Capítulo 25
Life As Usual
Tsubasa entró en los privados de nuevo, recordando
que se había dejado su chaqueta, y saliendo al poco tiempo, acomodándosela
con cuidado. Tatsuya seguía mirándolo con desconfianza, a pesar
de que no había querido decirle nada, sólo que fue un buen cliente,
pero aquello le hacía gracia.
–Tsubasa-san…– Hayabusa, que acababa de salir del
baño, le sujetó el brazo con delicadeza. –¿Era ese Murakami–san?–
se aproximó a él sonriendo ligeramente y escondiéndolo un poco
de los otros hosts que estaban en el sillón cercano.

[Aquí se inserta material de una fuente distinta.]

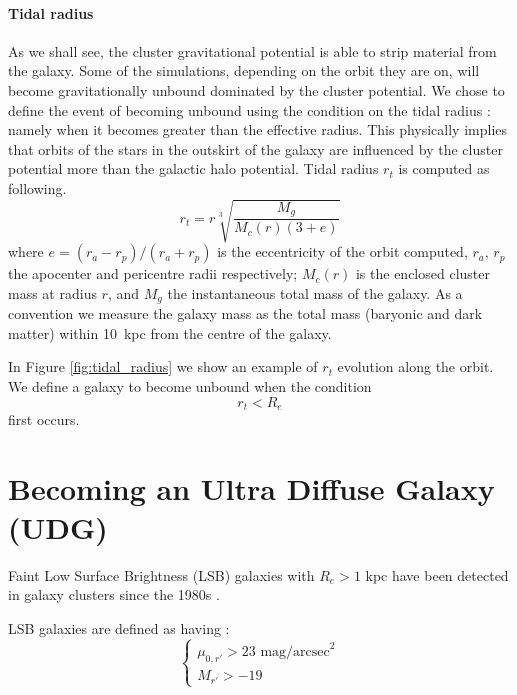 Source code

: \paragraph*{Tidal radius}
As we shall see, the cluster gravitational potential is able to strip material from the galaxy. Some of the simulations, depending on the orbit they are on, will become gravitationally unbound dominated by the cluster potential.
We chose to define the event of becoming unbound using the condition on the tidal radius \cite{King1962}: namely when it becomes greater than the effective radius.
This physically implies that orbits of the stars in the outskirt of the galaxy are influenced by the cluster potential more than the galactic halo potential. 
Tidal radius $r_t$ is computed as following.
\begin{equation}
r_t = r \sqrt[3]{\frac{M_g}{M_c(r) (3+e)}}
\label{eq:tidal_radius}
\end{equation}
where $e = (r_a - r_p) / (r_a + r_p)$ is the eccentricity of the orbit computed, $r_a$, $r_p$ the apocenter and pericentre radii respectively; $M_c(r)$ is the enclosed cluster mass at radius $r$, and $M_g$ the instantaneous total mass of the galaxy.
As a convention we measure the galaxy mass as the total mass (baryonic and dark matter) within 10~kpc from the centre of the galaxy.

In Figure \ref{fig:tidal_radius} we show an example of $r_t$ evolution along the orbit. %
We define a galaxy to become unbound when the condition 
\begin{equation}
    r_t<R_e
\label{eq:tidal_radius_condition}
\end{equation}
first occurs.

\section{Becoming an Ultra Diffuse Galaxy (UDG)}
\label{sec:UDG}

Faint Low Surface Brightness (LSB) galaxies with $R_e > 1$ kpc have been detected in galaxy clusters since the 1980s \citep[e.g.][]{Sandage1984}.

LSB galaxies are defined as having \citep{Venhola2017}:
\begin{equation}
\begin{cases}
 \mu_{0,r'} > 23 \mbox{ mag/arcsec}^2\\
 M_{r'} > -19
\end{cases}
\end{equation}

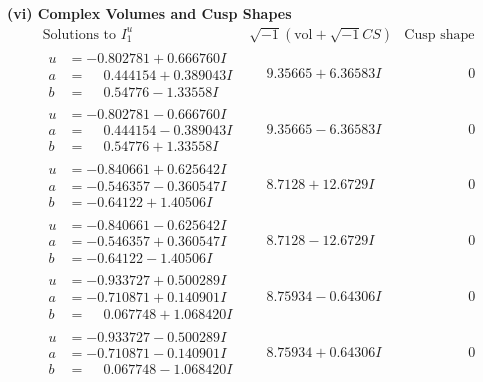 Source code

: \documentclass[1p]{elsarticle_modified}
\theoremstyle{definition}
\newcommand{\I}{\sqrt{-1}}
\begin{document}
\newpage\flushleft \textbf{(vi) Complex Volumes and Cusp Shapes}
$$\begin{array}{c|c|c}  
\text{Solutions to }I^u_{1}& \I (\text{vol} + \sqrt{-1}CS) & \text{Cusp shape}\\
 \hline 
\begin{aligned}
u &= -0.802781 + 0.666760 I \\
a &= \phantom{-}0.444154 + 0.389043 I \\
b &= \phantom{-}0.54776 - 1.33558 I\end{aligned}
 & \phantom{-}9.35665 + 6.36583 I & \phantom{-0.000000 } 0 \\ \hline\begin{aligned}
u &= -0.802781 - 0.666760 I \\
a &= \phantom{-}0.444154 - 0.389043 I \\
b &= \phantom{-}0.54776 + 1.33558 I\end{aligned}
 & \phantom{-}9.35665 - 6.36583 I & \phantom{-0.000000 } 0 \\ \hline\begin{aligned}
u &= -0.840661 + 0.625642 I \\
a &= -0.546357 - 0.360547 I \\
b &= -0.64122 + 1.40506 I\end{aligned}
 & \phantom{-}8.7128 + 12.6729 I & \phantom{-0.000000 } 0 \\ \hline\begin{aligned}
u &= -0.840661 - 0.625642 I \\
a &= -0.546357 + 0.360547 I \\
b &= -0.64122 - 1.40506 I\end{aligned}
 & \phantom{-}8.7128 - 12.6729 I & \phantom{-0.000000 } 0 \\ \hline\begin{aligned}
u &= -0.933727 + 0.500289 I \\
a &= -0.710871 + 0.140901 I \\
b &= \phantom{-}0.067748 + 1.068420 I\end{aligned}
 & \phantom{-}8.75934 - 0.64306 I & \phantom{-0.000000 } 0 \\ \hline\begin{aligned}
u &= -0.933727 - 0.500289 I \\
a &= -0.710871 - 0.140901 I \\
b &= \phantom{-}0.067748 - 1.068420 I\end{aligned}
 & \phantom{-}8.75934 + 0.64306 I & \phantom{-0.000000 } 0 \\ \hline\begin{aligned}

\end{aligned}
\end{array}$$
\end{document}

– El mismo en persona. Es encantador, ¿sabías? –
se rió, recostándose contra la pared. – Y probablemente no debería
decirte esto, pero vendrá el martes a hablar contigo.
–Qué bien…– sonrió abiertamente, observando cómo
se apoyaba en la pared. –Yo creo que sí deberías decírmelo, es
importante para mí… y tú y yo nos llevamos bien… ¿cierto?– le
acomodó el cabello, apartándoselo un poco de la cara. –¿Te ha
preguntado por alguien más?
– No... Bueno, sí. El chico nuevo, ya sabes... – desvió la mirada
con gesto de no estar muy complacido por eso. – Pero creo que
logré desviar su atención... Al menos contigo no tengo conflictos.
Va a necesitar ambos tipos de host.
–Naturalmente…– lo miró, sonriendo levemente por
su aspecto de diva ofendida y le sujetó la cara con suavidad para
que lo mirase de nuevo. –Ya te he dicho que no tienes de qué preocuparte…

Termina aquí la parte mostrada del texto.